Exercise material:
^^^^

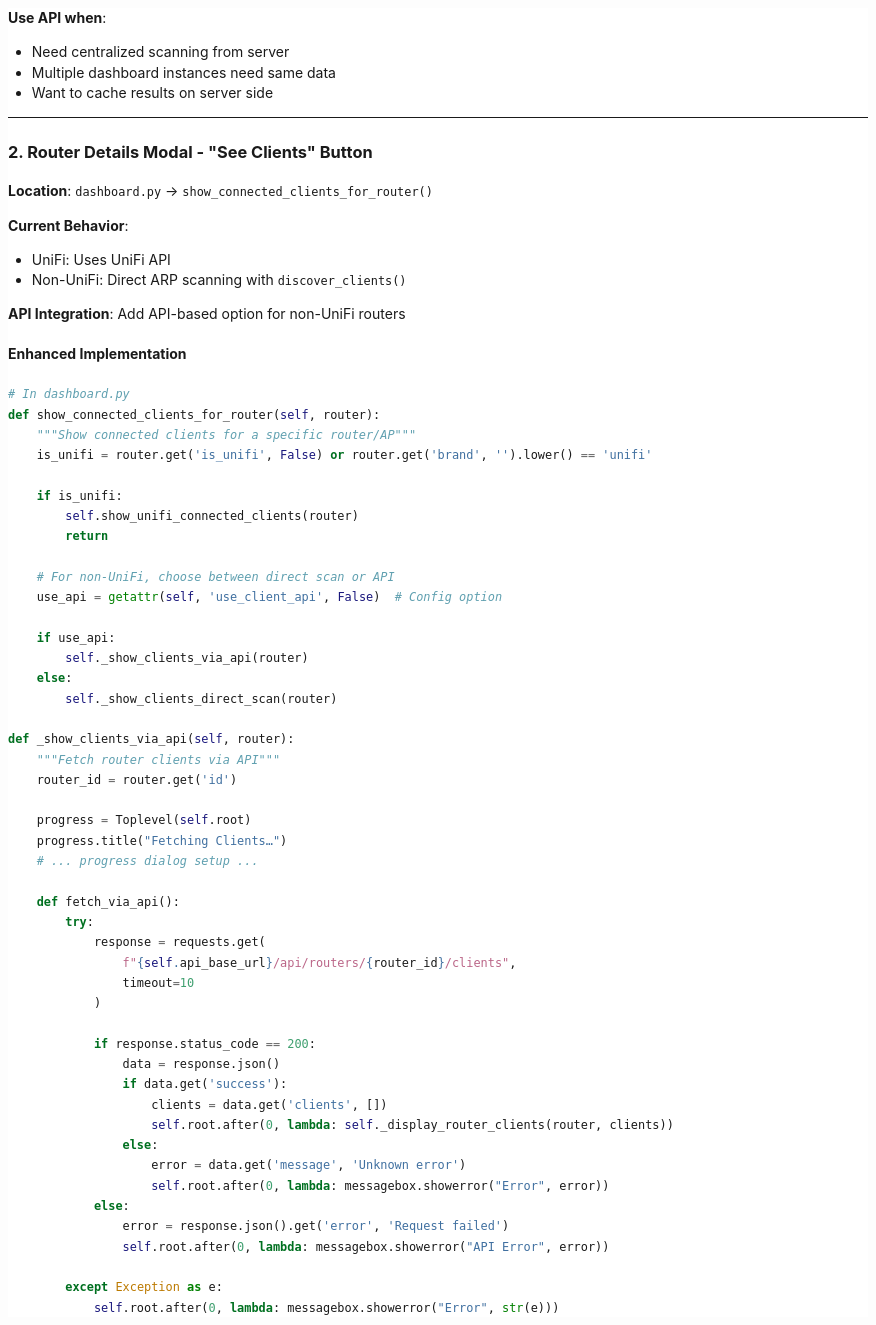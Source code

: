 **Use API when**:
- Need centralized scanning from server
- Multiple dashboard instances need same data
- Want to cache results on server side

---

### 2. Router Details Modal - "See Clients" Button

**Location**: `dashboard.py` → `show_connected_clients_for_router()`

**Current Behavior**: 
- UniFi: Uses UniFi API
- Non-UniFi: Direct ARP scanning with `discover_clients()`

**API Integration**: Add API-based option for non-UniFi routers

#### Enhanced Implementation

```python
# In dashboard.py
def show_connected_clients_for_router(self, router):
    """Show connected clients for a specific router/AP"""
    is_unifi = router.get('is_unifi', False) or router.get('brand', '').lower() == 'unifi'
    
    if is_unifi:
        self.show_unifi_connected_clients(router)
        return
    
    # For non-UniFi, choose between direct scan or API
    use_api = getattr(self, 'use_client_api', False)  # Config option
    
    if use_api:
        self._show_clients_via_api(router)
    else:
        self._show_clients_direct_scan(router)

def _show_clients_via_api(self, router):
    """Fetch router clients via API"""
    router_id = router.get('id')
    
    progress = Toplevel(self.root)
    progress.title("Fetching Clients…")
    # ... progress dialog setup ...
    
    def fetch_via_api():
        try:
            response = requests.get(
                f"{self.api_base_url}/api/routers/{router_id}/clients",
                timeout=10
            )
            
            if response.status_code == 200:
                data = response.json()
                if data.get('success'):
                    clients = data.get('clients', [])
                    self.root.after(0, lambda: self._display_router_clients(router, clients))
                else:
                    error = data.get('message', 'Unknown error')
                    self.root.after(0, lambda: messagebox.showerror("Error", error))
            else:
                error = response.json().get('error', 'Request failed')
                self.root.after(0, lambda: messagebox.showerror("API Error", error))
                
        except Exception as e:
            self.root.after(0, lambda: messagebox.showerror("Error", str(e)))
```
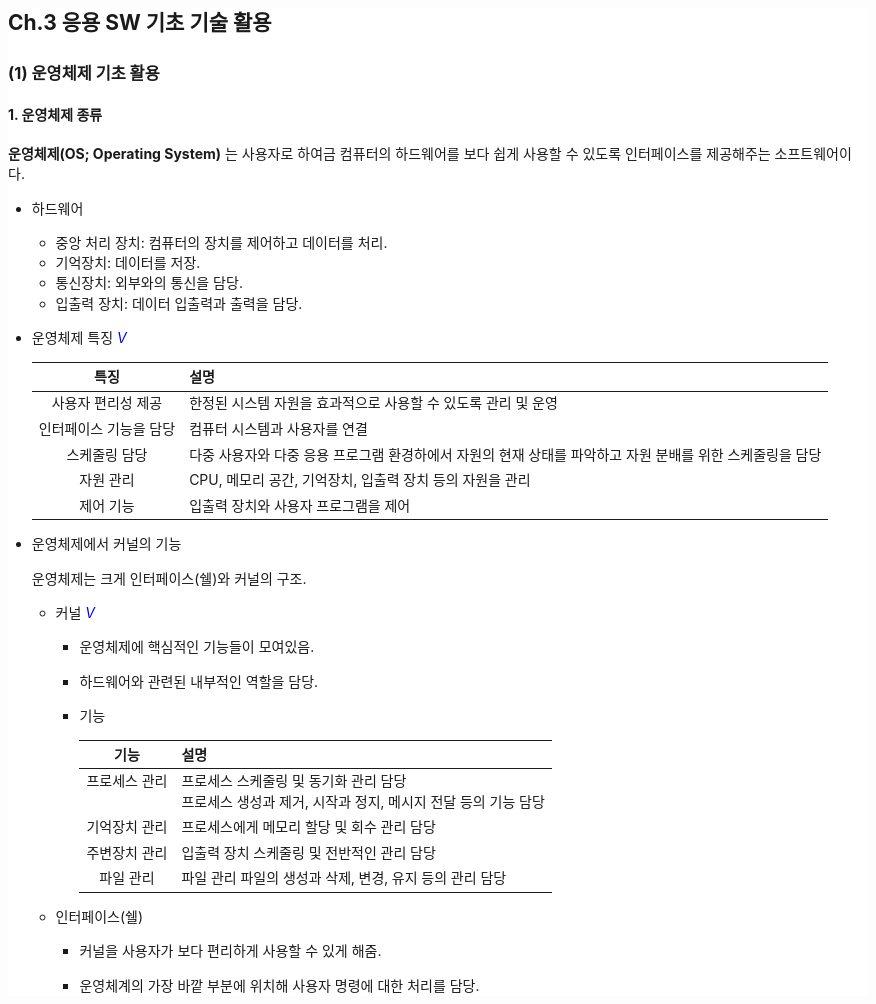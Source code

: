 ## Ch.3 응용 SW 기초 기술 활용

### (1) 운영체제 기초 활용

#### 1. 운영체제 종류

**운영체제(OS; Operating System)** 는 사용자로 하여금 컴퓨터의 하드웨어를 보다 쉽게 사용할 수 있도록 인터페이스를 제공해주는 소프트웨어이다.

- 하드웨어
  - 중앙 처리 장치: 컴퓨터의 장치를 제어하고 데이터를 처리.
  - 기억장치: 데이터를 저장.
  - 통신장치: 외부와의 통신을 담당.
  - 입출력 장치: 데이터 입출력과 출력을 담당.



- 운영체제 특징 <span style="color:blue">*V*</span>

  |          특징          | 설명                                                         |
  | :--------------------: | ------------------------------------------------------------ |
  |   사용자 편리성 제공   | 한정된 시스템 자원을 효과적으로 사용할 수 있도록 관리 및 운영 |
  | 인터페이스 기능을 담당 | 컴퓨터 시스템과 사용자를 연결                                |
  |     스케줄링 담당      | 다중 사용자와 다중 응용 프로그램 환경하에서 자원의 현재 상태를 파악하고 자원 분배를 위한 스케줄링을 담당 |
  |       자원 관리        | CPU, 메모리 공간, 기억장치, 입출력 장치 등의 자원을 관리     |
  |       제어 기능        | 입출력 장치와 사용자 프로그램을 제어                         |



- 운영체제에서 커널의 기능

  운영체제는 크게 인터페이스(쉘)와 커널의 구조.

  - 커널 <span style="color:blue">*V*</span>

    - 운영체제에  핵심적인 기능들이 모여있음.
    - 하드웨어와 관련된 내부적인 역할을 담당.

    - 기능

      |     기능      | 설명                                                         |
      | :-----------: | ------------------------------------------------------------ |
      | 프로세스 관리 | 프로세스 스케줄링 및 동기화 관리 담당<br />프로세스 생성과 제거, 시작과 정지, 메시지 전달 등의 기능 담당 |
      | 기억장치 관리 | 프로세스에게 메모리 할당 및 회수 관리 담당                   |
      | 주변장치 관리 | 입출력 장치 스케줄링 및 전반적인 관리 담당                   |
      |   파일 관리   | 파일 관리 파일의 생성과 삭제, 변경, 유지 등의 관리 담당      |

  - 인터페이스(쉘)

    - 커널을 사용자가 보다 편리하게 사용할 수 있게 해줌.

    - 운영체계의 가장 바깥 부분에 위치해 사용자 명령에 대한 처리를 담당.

^^^^

What to produce: Which lines in the records above contain the string "json"? Copy them.

Response to this task:
                data = response.json()
                error = response.json().get('error', 'Request failed')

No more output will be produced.